Lieber Cannabisrauchen als Medikamente nehmen

So gibt es zum Beispiel den Hinweis, dass der Beschuldigte seit langem Cannabis, also Haschisch oder Marihuana konsumiert. Und die psychische Erkrankung durch den Drogenkonsum entstanden sein könnte. Das vermutete bereits ein Arzt Ende 2013. Die Arbeitsagentur hatte den erfolg- und antriebslosen Beschuldigten zu ihm geschickt. Eineinhalb Jahre später erfuhr der Arzt durch eine Untersuchung der Univerität Erlangen: Der junge Mann leidet außer an einer möglichen psychischen Erkrankung überdies an Epilepsie. Als Zeuge vor Gericht berichtete der Arzt: „Er erklärte mir, er wolle die Epilepsiemedikamente nicht nehmen. Er erklärte mir auch, dass er weiterhin THC konsumieren werde.“ Hintergrund: THC ist die Abkürzung für Tertrahydrocannabinol, den in Haschisch oder Marihuana enthaltenen Wirkstoff.
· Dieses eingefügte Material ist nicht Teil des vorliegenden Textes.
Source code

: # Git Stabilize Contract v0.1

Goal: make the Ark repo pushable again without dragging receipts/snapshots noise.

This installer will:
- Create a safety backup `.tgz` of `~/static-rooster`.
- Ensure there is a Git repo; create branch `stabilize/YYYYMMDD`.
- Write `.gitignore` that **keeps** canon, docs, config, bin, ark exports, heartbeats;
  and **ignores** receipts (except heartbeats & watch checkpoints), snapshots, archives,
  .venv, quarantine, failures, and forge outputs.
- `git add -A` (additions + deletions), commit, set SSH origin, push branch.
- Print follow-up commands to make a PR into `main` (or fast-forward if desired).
Ein Notarzt hat Schauspiel-Verdacht

Von all den möglichen Hintergründen merkte ein zweiter Notarzt, der zu dem Blutbad im Lessingweg gerufen wurde, nichts. Nachdem das Spezialeinsatzkommando den Beschuldigten mit Hilfe eines Polizeihundes im Haus Nr. 10 im Lessingweg aufgestöbert hatte, sah der Notarzt den festgenommenen Beschuldigten so: „Er machte auf mich einen vollkommen klaren Eindruck. Ihm war klar, was passiert war. Aber es interessierte ihn nicht. Ihm fehlte die Empathie.“ Der Zeuge deutete an, dass der Beschuldigte nach seinem Gefühl eine Art Schauspielerei ablieferte: „Drogenkonsum hat er zunächst verneint. Er saß dabei ganz lässig und locker. Aber plötzlich wurde er angespannt, und mir kam es so vor, dass ihm ein Licht aufging. Er erklärte, er sei ja gar nicht ganz da gewesen. Er sagte, er habe Spiritus getrunken.“

Spiritus mit Honig als Sommergetränk

Spiritus? Wer macht sowas? An einem solche heißen Tag wie an jenem10. August? Die Ermittlerin der Kripo berichtet als Zeugin, der Beschuldigte habe ihr erzählt, tatsächlich Spiritus getrunken zu haben. Weil er keinen anderen Alkohol habe finden können. Genießbar gemacht habe er den Spiritus durch Verdünnen und mit Honig.

Bei der Kriminalbeamtin spielte ein Herausreden auf eine mögliche Schuldunfähigkeit zunächst keine Rolle: Der Beschuldigte hatte der Ermittlerin gesagt, ihm sei an jenem Tag beim Gartenzaunstreichen schwarz vor Augen geworden. Nachdem er mit einer Beule am Kopf erwacht sei, habe er nicht an einen epileptischen Anfall geglaubt. Sondern angenommen, sein Nachbar oder dessen Sohn hätten ihn angegriffen. Aus Angst habe er sich mit dem Messer bewaffnet. Was danach passierte, sei „ihm vorgekommen wie im Traum.“ Die Zeugin: „Er wollte über diese Erinnerung nur mit seinem Anwalt reden.“

Der Prozess wird am 13. April fortgesetzt.